NEW YORK: India is in negotiations to buy as many as 10 Boeing Co. military transport aircraft ahead of U.S. President Barack Obama’s visit next month, according to American media reports.“Talks are going on,” Sitanshu Kar, a spokesman at India’s Ministry of Defence, was quoted as telling Bloomberg News by phone on Monday from New Delhi.The U.S. Defence Security Cooperation Agency has notified Congress that it may permit the sale of 10 C-17 Globemaster III aircraft to India, the report said.

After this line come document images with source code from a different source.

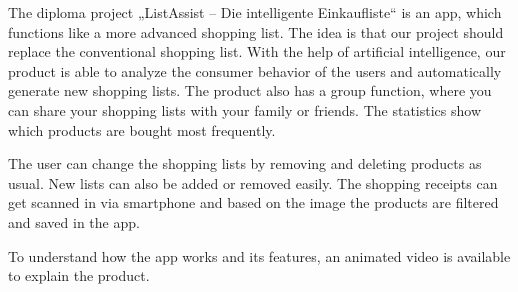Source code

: 
The diploma project „ListAssist -- Die intelligente Einkaufliste“ is an app, 
which functions like a more advanced shopping list.
The idea is that our project should replace the conventional shopping list. 
With the help of artificial intelligence, our 
product is able to analyze the consumer behavior of the users 
and automatically generate new shopping lists. 
The product also has a group function, where you can share your 
shopping lists with your family or friends. 
The statistics show which products are bought most frequently. 

The user can change the shopping lists by removing and deleting 
products as usual. New lists can also be 
added or removed easily. The shopping receipts can get scanned in via 
smartphone and based on the image the products are filtered and 
saved in the app.

To understand how the app works and its features, an animated video
is available to explain the product.


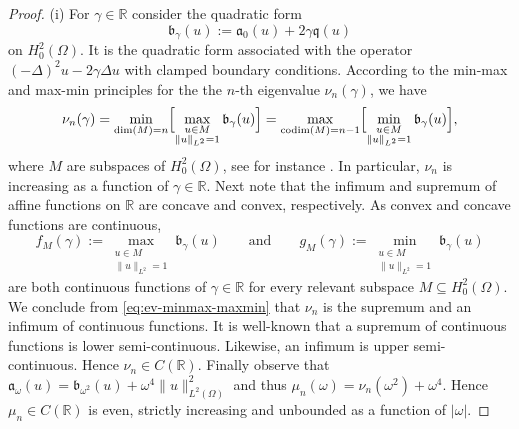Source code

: \documentclass[a4paper, reqno,titlepage]{amsart}
\numberwithin{equation}{section}
\theoremstyle{plain}
\theoremstyle{definition}
\theoremstyle{remark}
\DeclareMathOperator{\codim}{codim}
\newcommand{\mfra}{\mathfrak{a}}
\newcommand{\mfrb}{\mathfrak{b}}
\newcommand{\mfrq}{\mathfrak{q}}
\newcommand{\RR}{\mathbb{R}}
\begin{document}
\begin{proof}
  (i) For $\gamma\in\RR$ consider the quadratic form
  \begin{equation*}
    \mfrb_\gamma(u) := \mfra_0(u)+ 2 \gamma\mfrq(u)
  \end{equation*}
  on $H_0^2(\Omega)$. It is the quadratic form associated with the operator $(-\Delta)^2 u-2\gamma\Delta u$ with clamped boundary conditions. According to the min-max and max-min principles for the the $n$-th eigenvalue $\nu_n(\gamma)$, we have
  \begin{equation}
    \label{eq:ev-minmax-maxmin}
    \nu_n(\gamma)
    =\min_{\dim(M)=n}\Bigl[\max_{\substack{u\in M\\\|u\|_{L^2}=1}}\mfrb_\gamma(u)\Bigr]
    =\max_{\codim(M)=n-1}\Bigl[\min_{\substack{u\in M\\\|u\|_{L^2}=1}}\mfrb_\gamma(u)\Bigr],
  \end{equation}
  where $M$ are subspaces of $H_0^2(\Omega)$, see for instance \cite[Chapters~2 and~3]{WS72}. In particular, $\nu_n$ is increasing as a function of $\gamma\in\RR$. Next note that the infimum and supremum of affine functions on $\RR$ are concave and convex, respectively. As convex and concave functions are continuous,
  \begin{equation*}
    f_M(\gamma):=\max_{\substack{u\in M\\\|u\|_{L^2}=1}}\mfrb_\gamma(u)
    \qquad\text{and}\qquad
    g_M(\gamma):=\min_{\substack{u\in M\\\|u\|_{L^2}=1}}\mfrb_\gamma(u)
  \end{equation*}
  are both continuous functions of $\gamma\in\RR$ for every relevant subspace $M\subseteq H_0^2(\Omega)$. We conclude from \eqref{eq:ev-minmax-maxmin} that $\nu_n$ is the supremum and an infimum of continuous functions. It is well-known that a supremum of continuous functions is lower semi-continuous. Likewise, an infimum is upper semi-continuous. Hence $\nu_n\in C(\RR)$. Finally observe that $\mfra_\omega(u)=\mfrb_{\omega^2}(u)+\omega^4\|u\|_{L^2(\Omega)}^2$ and thus $\mu_n(\omega)=\nu_n(\omega^2)+\omega^4$. Hence $\mu_n\in C(\RR)$ is even, strictly increasing and unbounded as a function of $|\omega|$.


\end{proof}
\end{document}
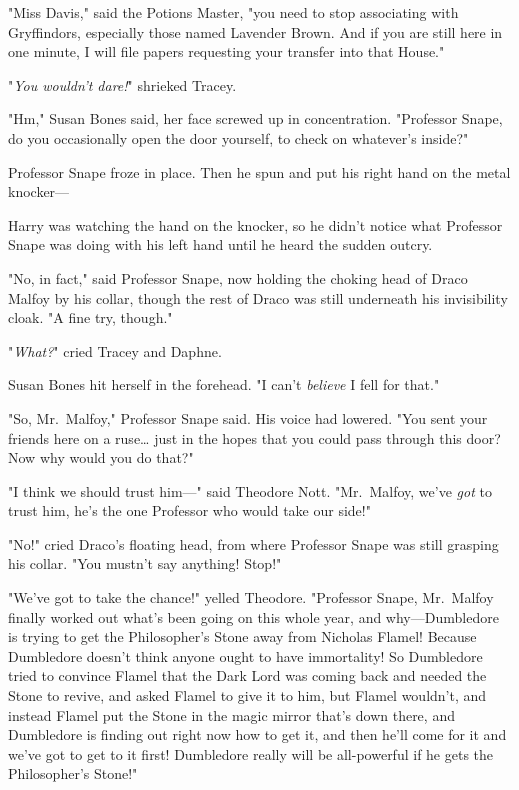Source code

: "Miss Davis," said the Potions Master, "you need to stop associating with 
Gryffindors, especially those named Lavender Brown. And if you are still here 
in one minute, I will file papers requesting your transfer into that House."

"\emph{You wouldn't dare!}" shrieked Tracey.

"Hm," Susan Bones said, her face screwed up in concentration. "Professor Snape, 
do you occasionally open the door yourself, to check on whatever's inside?"

Professor Snape froze in place. Then he spun and put his right hand on the 
metal knocker---

Harry was watching the hand on the knocker, so he didn't notice what Professor 
Snape was doing with his left hand until he heard the sudden outcry.

"No, in fact," said Professor Snape, now holding the choking head of Draco 
Malfoy by his collar, though the rest of Draco was still underneath his 
invisibility cloak. "A fine try, though."

"\emph{What?}" cried Tracey and Daphne.

Susan Bones hit herself in the forehead. "I can't \emph{believe} I fell for 
that."

"So, Mr.~Malfoy," Professor Snape said. His voice had lowered. "You sent your 
friends here on a ruse{\ldots} just in the hopes that you could pass through 
this door? Now why would you do that?"

"I think we should trust him---" said Theodore Nott. "Mr.~Malfoy, we've 
\emph{got} to trust him, he's the one Professor who would take our side!"

"No!" cried Draco's floating head, from where Professor Snape was still 
grasping his collar. "You mustn't say anything! Stop!"

"We've got to take the chance!" yelled Theodore. "Professor Snape, Mr.~Malfoy 
finally worked out what's been going on this whole year, and why---Dumbledore 
is trying to get the Philosopher's Stone away from Nicholas Flamel! Because 
Dumbledore doesn't think anyone ought to have immortality! So Dumbledore tried 
to convince Flamel that the Dark Lord was coming back and needed the Stone to 
revive, and asked Flamel to give it to him, but Flamel wouldn't, and instead 
Flamel put the Stone in the magic mirror that's down there, and Dumbledore is 
finding out right now how to get it, and then he'll come for it and we've got 
to get to it first! Dumbledore really will be all-powerful if he gets the 
Philosopher's Stone!"

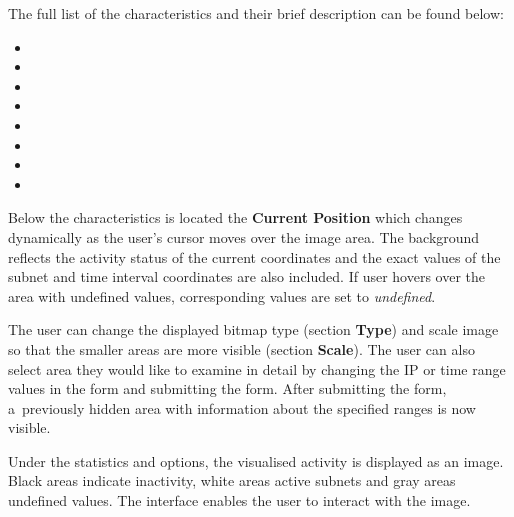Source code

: The full list of the characteristics and their brief description can be found below:

\begin{itemize}
   \item {} 
   \item {} 
   \item {} 
   \item {} 
   \item {} 
   \item {} 
   \item {} 
   \item {} 
\end{itemize}

Below the characteristics is located the \textbf{Current Position} which
changes dynamically as the user's cursor moves over the image area. The
background reflects the activity status of the current coordinates and
the exact values of the subnet and time interval coordinates are also included.
If user hovers over the area with undefined values, corresponding values are set to
\textit{undefined}.

The user can change the displayed bitmap type (section \textbf{Type}) and
scale image so that the smaller areas are more visible (section \textbf{Scale}).
The user can also select area they would like to examine in detail by
changing the IP or time range values in the form and submitting the form.
After submitting the form, a~previously hidden area with information
about the specified ranges is now visible.

Under the statistics and options, the visualised activity is displayed as an image.
Black areas indicate inactivity, white areas active subnets and gray areas undefined
values. The interface enables the user to interact with the image.

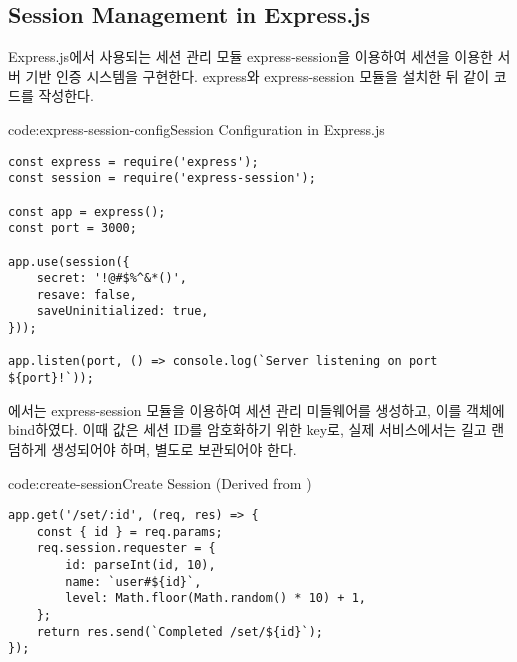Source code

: 
\subsection*{Session Management in Express.js}

Express.js에서 사용되는 세션 관리 모듈 express-session을 이용하여 세션을 이용한 서버 기반 인증 시스템을 구현한다. express와 express-session 모듈을 설치한 뒤 \와 같이 코드를 작성한다.

\begin{codeenv}{code:express-session-config}{Session Configuration in Express.js}\begin{verbatim}
const express = require('express');
const session = require('express-session');

const app = express();
const port = 3000;

app.use(session({
    secret: '!@#$%^&*()',
    resave: false,
    saveUninitialized: true,
}));

app.listen(port, () => console.log(`Server listening on port ${port}!`));
\end{verbatim}
\end{codeenv}

에서는 express-session 모듈을 이용하여 세션 관리 미들웨어를 생성하고, 이를  객체에 bind하였다. 이때  값은 세션 ID를 암호화하기 위한 key로, 실제 서비스에서는 길고 랜덤하게 생성되어야 하며, 별도로 보관되어야 한다.

\begin{codeenv}{code:create-session}{Create Session (Derived from )}\begin{verbatim}
app.get('/set/:id', (req, res) => {
    const { id } = req.params;
    req.session.requester = {
        id: parseInt(id, 10),
        name: `user#${id}`,
        level: Math.floor(Math.random() * 10) + 1,
    };
    return res.send(`Completed /set/${id}`);
});
\end{verbatim}
\end{codeenv}

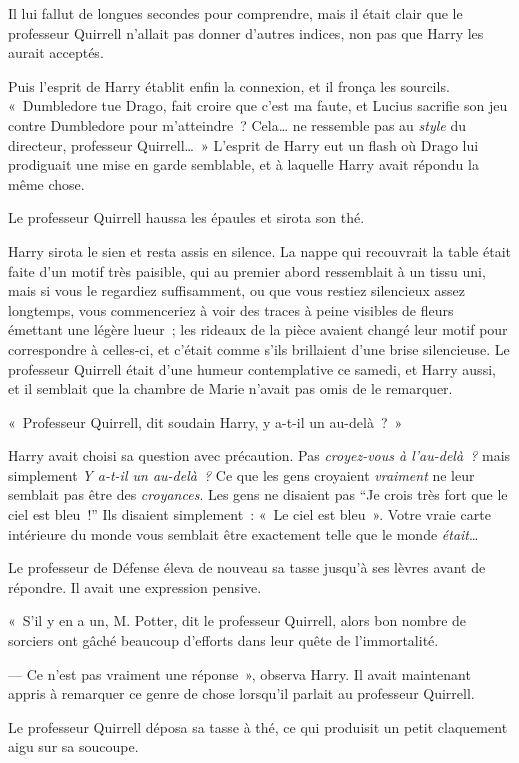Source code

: Il lui fallut de longues secondes pour comprendre, mais il était clair que le professeur Quirrell n'allait pas donner d'autres indices, non pas que Harry les aurait acceptés.

Puis l'esprit de Harry établit enfin la connexion, et il fronça les sourcils.
«~Dumbledore tue Drago, fait croire que c'est ma faute, et Lucius sacrifie son jeu contre Dumbledore pour m'atteindre~?
Cela… ne ressemble pas au \emph{style} du directeur, professeur Quirrell…~»
L'esprit de Harry eut un flash où Drago lui prodiguait une mise en garde semblable, et à laquelle Harry avait répondu la même chose.

Le professeur Quirrell haussa les épaules et sirota son thé.

Harry sirota le sien et resta assis en silence.
La nappe qui recouvrait la table était faite d'un motif très paisible, qui au premier abord ressemblait à un tissu uni, mais si vous le regardiez suffisamment, ou que vous restiez silencieux assez longtemps, vous commenceriez à voir des traces à peine visibles de fleurs émettant une légère lueur~; les rideaux de la pièce avaient changé leur motif pour correspondre à celles-ci, et c'était comme s'ils brillaient d'une brise silencieuse.
Le professeur Quirrell était d'une humeur contemplative ce samedi, et Harry aussi, et il semblait que la chambre de Marie n'avait pas omis de le remarquer.

«~Professeur Quirrell, dit soudain Harry, y a-t-il un au-delà~?~»

Harry avait choisi sa question avec précaution.
Pas \emph{croyez-vous à l'au-delà~?} mais simplement \emph{Y a-t-il un au-delà~?} Ce que les gens croyaient \emph{vraiment} ne leur semblait pas être des \emph{croyances}.
Les gens ne disaient pas “Je crois très fort que le ciel est bleu~!” Ils disaient simplement~: «~Le ciel est bleu~».
Votre vraie carte intérieure du monde vous semblait être exactement telle que le monde \emph{était}…

Le professeur de Défense éleva de nouveau sa tasse jusqu'à ses lèvres avant de répondre.
Il avait une expression pensive.

«~S'il y en a un, M. Potter, dit le professeur Quirrell, alors bon nombre de sorciers ont gâché beaucoup d'efforts dans leur quête de l'immortalité.

--- Ce n'est pas vraiment une réponse~», observa Harry.
Il avait maintenant appris à remarquer ce genre de chose lorsqu'il parlait au professeur Quirrell.

Le professeur Quirrell déposa sa tasse à thé, ce qui produisit un petit claquement aigu sur sa soucoupe.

The sale may be valued at as much as $5.8 billion, it said. Boeing, the second-largest U.S. defence contractor, expects to bid for $31 billion worth of military contracts in India in the next 10 years as it competes with Lockheed Martin Corp. and other suppliers for orders following a tripling of the nation’s defence budget.Ties between the U.S. and India have grown since 2005 when former President George W. Bush and Indian Prime Minister Manmohan Singh signed a civilian nuclear technology agreement. “India’s defense procurement budget is quite huge”. Laxman Kumar Behera, a research fellow at the Institute for Defence Studies & Analyses in New Delhi, was quoted as saying.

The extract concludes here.